Relentless action. Thrill free. I got more out of the season opener of “Enterprise” (Yes, I’m behind) which had seven seconds of the ship in aerial combat with Nazi fighter planes over midtown Manhattan. For that alone I was deeply grateful. Note to the producers of “Van Helsing” – sometimes one drop of Tabasco on an average piece of meat is preferable to a quart of Habenero sauce with a fleck of jerky floating in the bottle. Just a thought.
Finally, post-election thoughts. On and on, no resolution. This graphic has been floating around here and there. (Doesn’t come from the German paper in the link.) If the Democrats ever wish to become the majority party again, they should run this graphic past their strategists, ask them what they think, and fire anyone who says “well, we need to learn how to reconnect with Jesusland, obviously.” I’ll give you one boring example: additional federal funding of stem-cell research. I don’t support it. But I do not favor a ban on private funding. I think it’s one of those morally gray areas, and perhaps we had best not force people to pay money for this sort of thing. Ah, but I’m opposed to defense spending, can I withhold my taxes? No, you can’t. Defense is one of the obligations of the government. You could argue that the government is obligated to fund any sort of medical research because it provides for the general welfare, but you could say the same thing about subsidized cable TV rates. You could say that about anything. Hence it’s one of those things I prefer to leave to the private sector.
So I’m not particularly impressed when someone concludes that this stance, as well as a few other “moral issues,” results from my habit of handling snakes on Sunday morning. Nuance, people. Nuance. Let’s look at another example: let us postulate that objection to the gay marriage isn’t based in “homophobia,” but an unwillingness to redefine a long-standing institution. At least without a vote. There are two possible responses:
1. Gay-basher! Bigot!
2. Hmm. Really? Interesting; can't quite agree, but go on.
If the Democrats want to get back in power, they’ll be wise to choose option two. I’m a live & let-live sort of guy when it comes to this; I’m in favor of civil partnerships, legal protection in the workplace, hospital visitation rights, societal-wide acceptance of the utterly NO DUH notion that gay relationships have the same essential emotional qualities of straight relationships. I support gay adoption - unless there’s a M/F couple in line, in which they should get preference. That has nothing to do with sexual identity or heterosexual chauvinism. I think a kid does best growing up exposed on an elemental level to both male and female characteristics; does that make me a raging bigot? Can we not even talk about that?

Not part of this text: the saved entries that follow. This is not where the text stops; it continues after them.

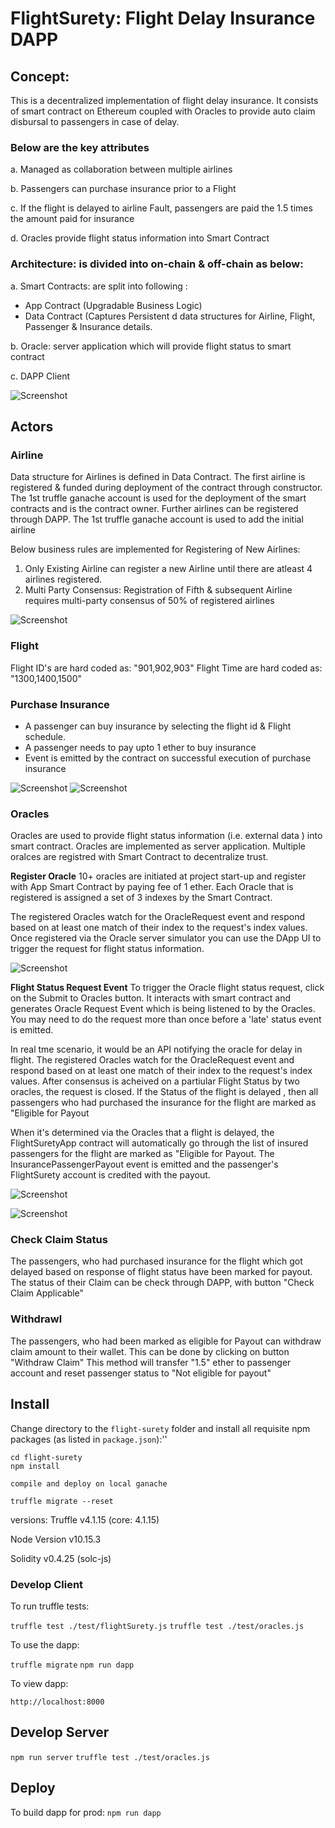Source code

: # FlightSurety: Flight Delay Insurance DAPP

## Concept:
This is a decentralized implementation of flight delay insurance. 
It consists of smart contract on Ethereum coupled with Oracles to provide auto claim disbursal to passengers in case of delay.

### Below are the key attributes

a. Managed as collaboration between multiple airlines

b. Passengers can purchase insurance prior to a Flight

c. If the flight is delayed to airline Fault, passengers are paid the 1.5 times the amount paid for insurance

d. Oracles provide flight status information into Smart Contract


### Architecture: is divided into on-chain & off-chain as below: 
a. Smart Contracts: are split into following :
  - App Contract (Upgradable Business Logic)
  - Data Contract (Captures Persistent d data structures for Airline, Flight, Passenger & Insurance details.

b. Oracle: server application which will provide flight status to smart contract

c. DAPP Client


![Screenshot](Images/Architecture.png)
## Actors

### Airline
Data structure for Airlines is defined in Data Contract. The first airline is registered & funded during deployment of the contract through constructor. The 1st truffle ganache account is used for the deployment of the smart contracts and is the contract owner.
Further airlines can be registered through DAPP. The 1st truffle ganache account is used to add the initial airline

Below business rules are implemented for Registering of New Airlines:

1. Only Existing Airline can register a new Airline until there are atleast 4 airlines registered.
2. Multi Party Consensus: Registration of Fifth & subsequent Airline requires multi-party consensus of 50% of registered airlines

![Screenshot](Images/Register-Airline.png)

### Flight
Flight ID's are hard coded as: "901,902,903"
Flight Time are hard coded as: "1300,1400,1500"


### Purchase Insurance
*  A passenger can buy insurance by selecting the flight id & Flight schedule.
*  A passenger needs to pay upto 1 ether to buy insurance
*  Event is emitted by the contract on successful execution of purchase insurance


![Screenshot](Images/Purchase-Insurance-Invocation.png)
![Screenshot](Images/Purchase-Insurance-Result.png)


### Oracles 
Oracles are used to provide flight status information (i.e. external data ) into smart contract. Oracles are implemented as server application. Multiple oralces are registred with Smart Contract to decentralize trust. 

**Register Oracle**
10+ oracles are initiated at project start-up and register with App Smart Contract by paying fee of 1 ether. Each Oracle that is registered is assigned a set of 3 indexes by the Smart Contract. 

The registered Oracles watch for the OracleRequest event and respond based on at least one match of their index to the request's index values. Once registered via the Oracle server simulator you can use the DApp UI to trigger the request for flight status information. 

![Screenshot](Images/Registered-Oracles.png)



**Flight Status Request Event**
To trigger the Oracle flight status request, click on the Submit to Oracles button. It interacts with smart contract and generates Oracle Request Event which is being listened to by the Oracles. You may need to do the request more than once before a 'late' status event is emitted.

In real tme scenario, it would be an API notifying the oracle for delay in flight.
The registered Oracles watch for the OracleRequest event and respond based on at least one match of their index to the request's index values.
After consensus is acheived on a partiular Flight Status by two oracles, the request is closed. 
If the Status of the flight is delayed , then all passengers who had purchased the insurance for the flight
are marked as "Eligible for Payout

When it's determined via the Oracles that a flight is delayed, the FlightSuretyApp contract will automatically go through the list of insured passengers for the flight are marked as "Eligible for Payout. 
The InsurancePassengerPayout event is emitted and the passenger's FlightSurety account is credited with the payout.

![Screenshot](Images/Submit-To-Oracle-Invocation.png)

![Screenshot](Images/Submit-To-Oracle-Result.png)


### Check Claim Status

The passengers, who had purchased insurance for the flight which got delayed based on response of flight status have been marked for payout. The status of their Claim can be check through DAPP, with button "Check Claim Applicable"


### Withdrawl

The passengers, who had been marked as eligible for Payout can withdraw claim amount to their wallet. This can be done by clicking on button "Withdraw Claim"
This method will transfer "1.5" ether to passenger account and reset passenger status to "Not eligible for payout"







## Install

Change directory to the ```flight-surety``` folder and install all requisite npm packages (as listed in ```package.json```):''

```
cd flight-surety
npm install

compile and deploy on local ganache

truffle migrate --reset
```


versions:
Truffle v4.1.15 (core: 4.1.15)

Node Version
v10.15.3

Solidity v0.4.25 (solc-js)


### Develop Client

To run truffle tests:

`truffle test ./test/flightSurety.js`
`truffle test ./test/oracles.js`

To use the dapp:

`truffle migrate`
`npm run dapp`

To view dapp:

`http://localhost:8000`

## Develop Server

`npm run server`
`truffle test ./test/oracles.js`

## Deploy

To build dapp for prod:
`npm run dapp`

If wanting to take some time and think about it, and yes, vote on it makes me an automatic member of Jesusland, well, then, Jesusland it is. I think the best expression of this sort of blunt rote dismissal was found on that “get your war on” clip-art comic site that was all the rage in 03; Treach provided the link. The author, in an attempt to buck up the troops and remind them of their moral superiority, wrote:
“Hell, our atheists are more Christian than their Bible-thumping motherf****ers.”
You’d spend an hour hacking through the thicket of nonsense in that one line alone before you got to a clearing where you could take stock and find common ground. Or, correctly, you would conclude:
Why bother. I'm late, and I gotta get to work.